Rozczarowanie było jednak ograniczone tylko dla mnie, gdy wszystkie talerze się zapełniły. Prawdopodobnie i tak nie byłoby miejsca na stole.
Zapiekanka ze słodkich ziemniaków, Zdjęcie: Lori Bee
„Co to jest?” Zapytała babcia mojego przyjaciela, zaglądając do naczynia ze słodkimi ziemniakami. Słodkie ziemniaki są rzadko spożywane w Polsce, są bardzo trudne do znalezienia i prawdopodobnie są nieco odrażające, ponieważ ich jasny pomarańczowy kolor kontrastuje z kulturą żywności osadzoną w stonowanych warzywach korzeniowych.
„To słodkie ziemniaki” - zacząłem, przygotowując się do wyjaśnienia.
Ale starsza kobieta słyszała już o tej amerykańskiej tradycji świątecznej. „Słodki ziemniaki!” Wykrzyknęła po polsku. Była bardzo podekscytowana, aby spróbować nowego jedzenia.

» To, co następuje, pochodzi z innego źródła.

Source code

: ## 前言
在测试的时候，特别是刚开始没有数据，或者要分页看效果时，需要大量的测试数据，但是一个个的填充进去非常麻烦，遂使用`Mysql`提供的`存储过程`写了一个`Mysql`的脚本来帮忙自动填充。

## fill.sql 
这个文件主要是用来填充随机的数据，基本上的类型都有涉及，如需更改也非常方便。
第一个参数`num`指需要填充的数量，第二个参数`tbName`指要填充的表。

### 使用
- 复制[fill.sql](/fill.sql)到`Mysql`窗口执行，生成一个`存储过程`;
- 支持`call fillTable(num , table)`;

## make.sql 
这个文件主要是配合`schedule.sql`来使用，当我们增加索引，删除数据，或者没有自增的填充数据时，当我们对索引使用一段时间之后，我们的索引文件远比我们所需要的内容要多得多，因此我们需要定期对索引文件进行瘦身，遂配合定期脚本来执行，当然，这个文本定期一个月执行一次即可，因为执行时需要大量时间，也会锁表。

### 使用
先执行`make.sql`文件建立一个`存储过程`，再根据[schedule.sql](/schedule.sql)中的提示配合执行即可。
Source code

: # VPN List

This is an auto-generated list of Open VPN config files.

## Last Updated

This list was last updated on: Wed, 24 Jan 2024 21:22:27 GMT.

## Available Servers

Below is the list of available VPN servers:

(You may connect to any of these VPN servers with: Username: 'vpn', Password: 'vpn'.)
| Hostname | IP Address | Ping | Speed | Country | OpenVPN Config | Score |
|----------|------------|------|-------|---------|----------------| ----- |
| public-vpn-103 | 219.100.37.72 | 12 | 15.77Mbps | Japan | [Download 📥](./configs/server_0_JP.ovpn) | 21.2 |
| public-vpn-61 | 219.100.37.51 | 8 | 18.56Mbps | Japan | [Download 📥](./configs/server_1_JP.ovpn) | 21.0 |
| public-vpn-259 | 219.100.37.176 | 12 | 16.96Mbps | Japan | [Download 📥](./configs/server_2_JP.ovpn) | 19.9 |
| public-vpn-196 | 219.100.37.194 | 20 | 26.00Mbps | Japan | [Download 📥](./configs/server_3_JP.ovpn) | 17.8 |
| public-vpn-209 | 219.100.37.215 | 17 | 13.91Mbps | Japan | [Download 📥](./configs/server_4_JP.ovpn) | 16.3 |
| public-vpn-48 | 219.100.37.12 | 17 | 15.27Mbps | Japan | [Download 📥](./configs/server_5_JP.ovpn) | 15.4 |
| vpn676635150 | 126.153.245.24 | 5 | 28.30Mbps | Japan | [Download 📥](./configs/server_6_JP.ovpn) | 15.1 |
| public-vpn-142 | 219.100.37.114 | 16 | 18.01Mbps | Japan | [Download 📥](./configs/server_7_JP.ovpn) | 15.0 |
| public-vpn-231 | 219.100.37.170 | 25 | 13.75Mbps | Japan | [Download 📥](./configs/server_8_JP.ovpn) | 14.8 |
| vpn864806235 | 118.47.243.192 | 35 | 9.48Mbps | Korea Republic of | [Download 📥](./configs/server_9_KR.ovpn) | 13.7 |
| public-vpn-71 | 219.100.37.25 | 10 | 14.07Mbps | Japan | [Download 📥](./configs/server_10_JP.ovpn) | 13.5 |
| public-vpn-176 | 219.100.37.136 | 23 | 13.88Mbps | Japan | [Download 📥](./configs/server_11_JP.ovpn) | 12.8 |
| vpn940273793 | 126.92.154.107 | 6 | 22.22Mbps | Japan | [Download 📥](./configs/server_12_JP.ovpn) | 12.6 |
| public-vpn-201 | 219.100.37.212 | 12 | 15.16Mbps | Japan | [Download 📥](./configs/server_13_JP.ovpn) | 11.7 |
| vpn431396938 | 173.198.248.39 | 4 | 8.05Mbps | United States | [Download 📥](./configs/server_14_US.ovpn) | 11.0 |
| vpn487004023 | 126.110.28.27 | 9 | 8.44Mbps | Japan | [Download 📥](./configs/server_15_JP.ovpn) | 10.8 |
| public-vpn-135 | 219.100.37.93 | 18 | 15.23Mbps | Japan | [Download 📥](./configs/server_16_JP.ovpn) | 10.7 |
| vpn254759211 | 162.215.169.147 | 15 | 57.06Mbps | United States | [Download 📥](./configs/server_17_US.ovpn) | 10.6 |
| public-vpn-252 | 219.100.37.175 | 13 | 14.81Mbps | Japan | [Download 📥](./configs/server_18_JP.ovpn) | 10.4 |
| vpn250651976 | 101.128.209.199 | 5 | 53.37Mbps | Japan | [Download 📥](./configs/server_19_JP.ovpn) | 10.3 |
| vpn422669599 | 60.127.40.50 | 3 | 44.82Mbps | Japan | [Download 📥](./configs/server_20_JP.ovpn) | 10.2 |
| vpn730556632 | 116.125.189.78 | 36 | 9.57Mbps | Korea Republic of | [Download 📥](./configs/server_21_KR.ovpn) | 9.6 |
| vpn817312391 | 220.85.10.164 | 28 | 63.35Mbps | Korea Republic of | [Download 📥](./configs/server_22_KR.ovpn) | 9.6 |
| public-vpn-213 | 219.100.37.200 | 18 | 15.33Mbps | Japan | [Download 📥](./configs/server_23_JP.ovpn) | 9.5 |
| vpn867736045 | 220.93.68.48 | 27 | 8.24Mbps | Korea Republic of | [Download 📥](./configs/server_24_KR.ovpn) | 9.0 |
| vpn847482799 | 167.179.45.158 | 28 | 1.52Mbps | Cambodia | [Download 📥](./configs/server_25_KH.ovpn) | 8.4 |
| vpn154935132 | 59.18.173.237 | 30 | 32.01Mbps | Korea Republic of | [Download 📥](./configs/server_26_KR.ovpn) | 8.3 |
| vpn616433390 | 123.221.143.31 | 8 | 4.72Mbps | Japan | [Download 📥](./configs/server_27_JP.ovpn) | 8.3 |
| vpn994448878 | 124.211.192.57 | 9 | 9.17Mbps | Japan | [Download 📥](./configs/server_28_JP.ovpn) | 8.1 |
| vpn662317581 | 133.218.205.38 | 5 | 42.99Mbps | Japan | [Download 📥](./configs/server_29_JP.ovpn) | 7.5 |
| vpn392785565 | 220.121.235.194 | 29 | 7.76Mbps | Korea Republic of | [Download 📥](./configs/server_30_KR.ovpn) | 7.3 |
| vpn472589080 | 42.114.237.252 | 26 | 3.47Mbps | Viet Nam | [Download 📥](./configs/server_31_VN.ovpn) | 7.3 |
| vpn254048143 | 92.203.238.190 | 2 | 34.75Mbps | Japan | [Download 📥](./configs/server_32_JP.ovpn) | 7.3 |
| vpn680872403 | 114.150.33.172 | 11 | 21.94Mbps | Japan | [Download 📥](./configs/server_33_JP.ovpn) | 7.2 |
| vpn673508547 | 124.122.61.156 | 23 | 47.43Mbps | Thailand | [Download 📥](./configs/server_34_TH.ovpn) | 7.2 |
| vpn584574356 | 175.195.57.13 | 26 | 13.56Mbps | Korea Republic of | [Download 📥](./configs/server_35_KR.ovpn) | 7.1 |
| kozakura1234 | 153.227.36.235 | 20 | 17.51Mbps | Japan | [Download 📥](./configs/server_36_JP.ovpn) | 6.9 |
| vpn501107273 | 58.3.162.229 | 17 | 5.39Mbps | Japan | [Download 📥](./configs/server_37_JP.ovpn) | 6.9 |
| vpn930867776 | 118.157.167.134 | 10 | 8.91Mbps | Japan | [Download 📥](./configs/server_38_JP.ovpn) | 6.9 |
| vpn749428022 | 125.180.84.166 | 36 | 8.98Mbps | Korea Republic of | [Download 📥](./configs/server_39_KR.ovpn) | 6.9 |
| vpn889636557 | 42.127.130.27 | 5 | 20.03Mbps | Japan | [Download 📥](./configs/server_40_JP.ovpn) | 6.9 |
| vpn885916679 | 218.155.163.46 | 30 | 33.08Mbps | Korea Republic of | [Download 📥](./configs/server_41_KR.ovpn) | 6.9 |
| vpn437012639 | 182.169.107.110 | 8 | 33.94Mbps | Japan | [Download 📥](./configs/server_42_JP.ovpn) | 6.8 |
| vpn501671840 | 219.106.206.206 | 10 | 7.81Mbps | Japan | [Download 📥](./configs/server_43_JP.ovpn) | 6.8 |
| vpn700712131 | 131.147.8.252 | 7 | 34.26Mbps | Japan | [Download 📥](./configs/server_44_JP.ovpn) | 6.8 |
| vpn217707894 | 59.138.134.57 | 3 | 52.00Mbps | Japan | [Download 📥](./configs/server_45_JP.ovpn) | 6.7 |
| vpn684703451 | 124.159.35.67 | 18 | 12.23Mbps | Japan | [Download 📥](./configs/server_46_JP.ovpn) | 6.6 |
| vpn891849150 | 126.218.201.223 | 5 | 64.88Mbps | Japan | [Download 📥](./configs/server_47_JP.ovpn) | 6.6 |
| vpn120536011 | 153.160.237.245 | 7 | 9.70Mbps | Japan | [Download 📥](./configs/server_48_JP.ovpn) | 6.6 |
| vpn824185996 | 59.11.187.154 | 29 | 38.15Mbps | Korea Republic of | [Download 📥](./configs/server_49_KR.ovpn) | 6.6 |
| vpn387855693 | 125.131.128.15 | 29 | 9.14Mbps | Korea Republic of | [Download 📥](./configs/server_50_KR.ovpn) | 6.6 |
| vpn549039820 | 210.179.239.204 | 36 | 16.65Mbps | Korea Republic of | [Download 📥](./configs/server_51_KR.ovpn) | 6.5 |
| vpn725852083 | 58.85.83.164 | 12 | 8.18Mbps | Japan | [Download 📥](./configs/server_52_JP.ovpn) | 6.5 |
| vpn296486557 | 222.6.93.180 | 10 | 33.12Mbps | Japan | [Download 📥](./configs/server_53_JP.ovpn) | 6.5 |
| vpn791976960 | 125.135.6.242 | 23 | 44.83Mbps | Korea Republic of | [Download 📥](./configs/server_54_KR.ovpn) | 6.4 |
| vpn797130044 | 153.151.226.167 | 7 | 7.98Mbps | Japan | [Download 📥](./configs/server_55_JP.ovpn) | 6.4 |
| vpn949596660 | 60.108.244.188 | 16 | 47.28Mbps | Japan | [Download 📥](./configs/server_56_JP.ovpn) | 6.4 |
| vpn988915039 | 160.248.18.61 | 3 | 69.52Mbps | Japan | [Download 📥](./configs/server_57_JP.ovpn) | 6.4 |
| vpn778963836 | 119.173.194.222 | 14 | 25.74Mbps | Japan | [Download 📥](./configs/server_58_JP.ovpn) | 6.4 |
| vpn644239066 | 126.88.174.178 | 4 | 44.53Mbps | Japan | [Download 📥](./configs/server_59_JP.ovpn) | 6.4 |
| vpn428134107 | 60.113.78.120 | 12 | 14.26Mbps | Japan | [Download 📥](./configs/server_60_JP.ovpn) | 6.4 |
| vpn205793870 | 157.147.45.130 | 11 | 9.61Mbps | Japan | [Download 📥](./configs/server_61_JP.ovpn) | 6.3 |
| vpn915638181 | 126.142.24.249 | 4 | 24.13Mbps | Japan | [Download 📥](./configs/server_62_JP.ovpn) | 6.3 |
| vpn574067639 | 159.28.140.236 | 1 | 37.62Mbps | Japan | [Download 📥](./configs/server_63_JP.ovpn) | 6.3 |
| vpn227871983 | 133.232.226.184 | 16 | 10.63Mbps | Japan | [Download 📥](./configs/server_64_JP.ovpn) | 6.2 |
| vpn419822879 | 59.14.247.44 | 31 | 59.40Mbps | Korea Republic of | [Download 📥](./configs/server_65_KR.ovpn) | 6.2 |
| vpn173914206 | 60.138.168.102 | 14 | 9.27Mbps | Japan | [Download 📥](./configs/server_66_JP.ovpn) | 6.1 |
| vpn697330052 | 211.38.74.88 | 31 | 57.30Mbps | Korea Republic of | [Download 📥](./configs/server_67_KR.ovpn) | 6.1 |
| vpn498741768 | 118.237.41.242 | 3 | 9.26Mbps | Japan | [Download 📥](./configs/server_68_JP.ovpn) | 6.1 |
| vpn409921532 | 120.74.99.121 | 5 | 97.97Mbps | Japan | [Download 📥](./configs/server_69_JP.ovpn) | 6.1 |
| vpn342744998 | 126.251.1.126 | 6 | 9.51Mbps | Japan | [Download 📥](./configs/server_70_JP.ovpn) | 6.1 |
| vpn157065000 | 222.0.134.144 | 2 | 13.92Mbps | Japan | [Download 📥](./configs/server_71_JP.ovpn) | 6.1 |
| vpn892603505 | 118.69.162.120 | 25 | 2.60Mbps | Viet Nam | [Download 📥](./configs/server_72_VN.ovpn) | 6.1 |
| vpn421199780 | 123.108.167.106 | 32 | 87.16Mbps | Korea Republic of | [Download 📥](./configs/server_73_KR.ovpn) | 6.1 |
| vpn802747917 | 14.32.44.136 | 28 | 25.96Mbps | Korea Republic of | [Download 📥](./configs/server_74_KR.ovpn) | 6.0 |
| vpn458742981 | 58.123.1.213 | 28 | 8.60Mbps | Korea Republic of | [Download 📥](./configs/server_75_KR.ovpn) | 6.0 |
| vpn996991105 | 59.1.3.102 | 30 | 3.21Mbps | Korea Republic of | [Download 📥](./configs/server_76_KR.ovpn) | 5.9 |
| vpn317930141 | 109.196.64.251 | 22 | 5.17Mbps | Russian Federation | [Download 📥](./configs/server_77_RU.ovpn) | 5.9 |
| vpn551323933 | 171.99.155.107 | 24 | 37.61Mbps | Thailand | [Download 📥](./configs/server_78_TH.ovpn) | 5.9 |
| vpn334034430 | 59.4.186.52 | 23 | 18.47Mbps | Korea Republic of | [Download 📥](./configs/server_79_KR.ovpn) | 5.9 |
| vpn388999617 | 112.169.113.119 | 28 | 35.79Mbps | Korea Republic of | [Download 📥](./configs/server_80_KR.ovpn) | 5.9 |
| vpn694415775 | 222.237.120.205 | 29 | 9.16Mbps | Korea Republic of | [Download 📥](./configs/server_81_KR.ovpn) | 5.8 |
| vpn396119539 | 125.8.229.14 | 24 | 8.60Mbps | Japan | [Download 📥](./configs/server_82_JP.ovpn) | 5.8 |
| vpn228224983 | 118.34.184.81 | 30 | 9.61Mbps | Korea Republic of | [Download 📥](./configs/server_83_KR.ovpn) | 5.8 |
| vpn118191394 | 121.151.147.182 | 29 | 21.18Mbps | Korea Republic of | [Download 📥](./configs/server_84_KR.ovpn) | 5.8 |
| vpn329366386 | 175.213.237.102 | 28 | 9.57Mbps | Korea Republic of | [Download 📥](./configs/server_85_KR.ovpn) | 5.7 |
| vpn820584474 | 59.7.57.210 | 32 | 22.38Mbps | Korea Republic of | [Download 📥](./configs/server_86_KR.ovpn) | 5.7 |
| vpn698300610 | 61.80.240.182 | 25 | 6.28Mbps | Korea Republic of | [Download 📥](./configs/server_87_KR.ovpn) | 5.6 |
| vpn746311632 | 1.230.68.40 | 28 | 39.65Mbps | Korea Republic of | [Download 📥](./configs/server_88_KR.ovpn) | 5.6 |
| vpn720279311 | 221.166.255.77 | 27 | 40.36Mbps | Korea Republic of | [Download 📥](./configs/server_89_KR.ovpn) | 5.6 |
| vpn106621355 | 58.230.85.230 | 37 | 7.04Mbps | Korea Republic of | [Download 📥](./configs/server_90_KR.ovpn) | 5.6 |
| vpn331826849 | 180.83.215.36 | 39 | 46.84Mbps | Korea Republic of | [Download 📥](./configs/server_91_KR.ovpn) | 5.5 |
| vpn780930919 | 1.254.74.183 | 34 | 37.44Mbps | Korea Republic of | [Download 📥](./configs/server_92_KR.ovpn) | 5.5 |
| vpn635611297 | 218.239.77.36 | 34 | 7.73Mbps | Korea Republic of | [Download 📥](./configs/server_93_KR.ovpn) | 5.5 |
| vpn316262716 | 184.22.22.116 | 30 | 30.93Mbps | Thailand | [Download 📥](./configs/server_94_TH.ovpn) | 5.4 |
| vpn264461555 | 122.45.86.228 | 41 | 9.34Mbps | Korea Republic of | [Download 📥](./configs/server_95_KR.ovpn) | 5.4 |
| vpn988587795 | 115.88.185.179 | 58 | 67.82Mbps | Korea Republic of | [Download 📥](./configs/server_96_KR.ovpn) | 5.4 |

Próbowałem również przeprosić za modyfikacje tego przepisu, brak pianek, które zwykle towarzyszą potrawie.
Ale ci, którzy siedzą przy stole, nie mieli nic przeciwko. Mijaliśmy naczynia od lewej do prawej, z rąk mojego amerykańskiego przyjaciela, z rąk przyjaciół z Anglii i Australii, z rąk przyjaciół z Francji, Polski i Rosji. To nie było tak naprawdę samo jedzenie, które miało znaczenie. Wszyscy siedzieliśmy przy stole, przekazując jedzenie w stylu rodzinnym, podczas gdy śmiech i rozmowa mieszały się. Niektóre tradycje nie wymagają modyfikacji.